Desemprego na pandemia registra queda, mas ainda afeta 590mil pessoas

Tue, 01 Dec 2020 11:55:21 -0300 / 0 Comentários

Taxa de desocupação passou de 11,1% para 10,1%, em outubro, de acordo com pesquisa divulgada nesta terça-feira (1º). Estado possui a quinta menor taxa do Brasil, segundo o balanço.

O desemprego diante da pandemia caiu em outubro no Paraná, de acordo com dados do Instituto Brasileiro de Geografia e Estatística (IBGE) divulgados nesta terça-feira (1º).

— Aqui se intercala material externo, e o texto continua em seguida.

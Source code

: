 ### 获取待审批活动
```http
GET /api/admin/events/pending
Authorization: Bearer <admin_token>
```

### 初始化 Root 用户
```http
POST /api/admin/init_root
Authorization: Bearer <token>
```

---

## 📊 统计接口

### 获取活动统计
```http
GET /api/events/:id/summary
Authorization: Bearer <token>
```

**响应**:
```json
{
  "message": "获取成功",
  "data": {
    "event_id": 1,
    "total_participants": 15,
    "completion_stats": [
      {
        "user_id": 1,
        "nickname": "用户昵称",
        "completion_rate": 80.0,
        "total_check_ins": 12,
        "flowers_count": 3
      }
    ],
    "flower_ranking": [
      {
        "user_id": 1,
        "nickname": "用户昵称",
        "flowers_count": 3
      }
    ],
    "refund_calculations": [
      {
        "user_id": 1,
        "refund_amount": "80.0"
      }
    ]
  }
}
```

Segundo a pesquisa, 590 mil pessoas estão desocupadas no estado.
No Brasil, o desemprego atinge 13,8 milhões de pessoas, o que representa uma taxa de 14,1%. O número é o novo recorde da série.
Desemprego diante da pandemia bate novo recorde em outubro, aponta IBGE
O Paraná possui a quinta menor taxa do Brasil, ficando atrás de Santa Catarina, Rondônia, Mato Grosso e Rio Grande do Sul. Veja no gráfico abaixo.
Os números do mercado de trabalho representam o total de habitantes com mais de 14 anos de idade.

Afastamentos e home office
O levantamento aponta ainda que 113 mil pessoas estavam afastadas do trabalho em outubro por causa do distanciamento social. Em setembro, 140 mil pessoas estavam afastadas.
O maior número de afastamentos foi registrado em maio, atingindo 541 mil trabalhadores.
Além disso, a pesquisa indicou que outros 441 mil trabalhadores estavam trabalhando remotamente, em outubro.
O dado referente ao mês é o menor da série, iniciada em maio. O pico de paranaenses em home office foi registrado em junho, quando 504 mil trabalhadores estavam no regime.
Renda
O rendimento médio dos trabalhadores ocupados no Paraná ficou em R$ 2.386, em outubro. O ganho foi de R$ 7 na comparação com setembro. Apesar disso, é o maior desde o começo da série. Em maio, a média estava em R$ 2.180.
Por outro lado, o rendimento médio de pessoas que recebem o Auxílio Emergencial caiu de R$ 853, em setembro, para R$ 717 em outubro.
De acordo com o IBGE, o Paraná também registrou queda de domicílios onde ao menos um morador recebia o benefício, passando de 1,39 milhão, em setembro, para 1,35 milhão, em outubro.
A pesquisa
O levantamento foi feito por meio da Pesquisa Nacional por Amostra de Domicílios (Pnad) Covid-19.
A pesquisa é uma versão da Pnad Contínua e feita com apoio do Ministério da Saúde para identificar os impactos da pandemia no mercado de trabalho e quantificar as pessoas com sintomas associados à síndrome gripal no Brasil.
Apesar de também avaliar o mercado de trabalho, os dados Pnad Covid-19 não podem ser comparados aos da Pnad Contínua, que é usada como indicador oficial do desemprego no país, por causa da diferença na metodologia.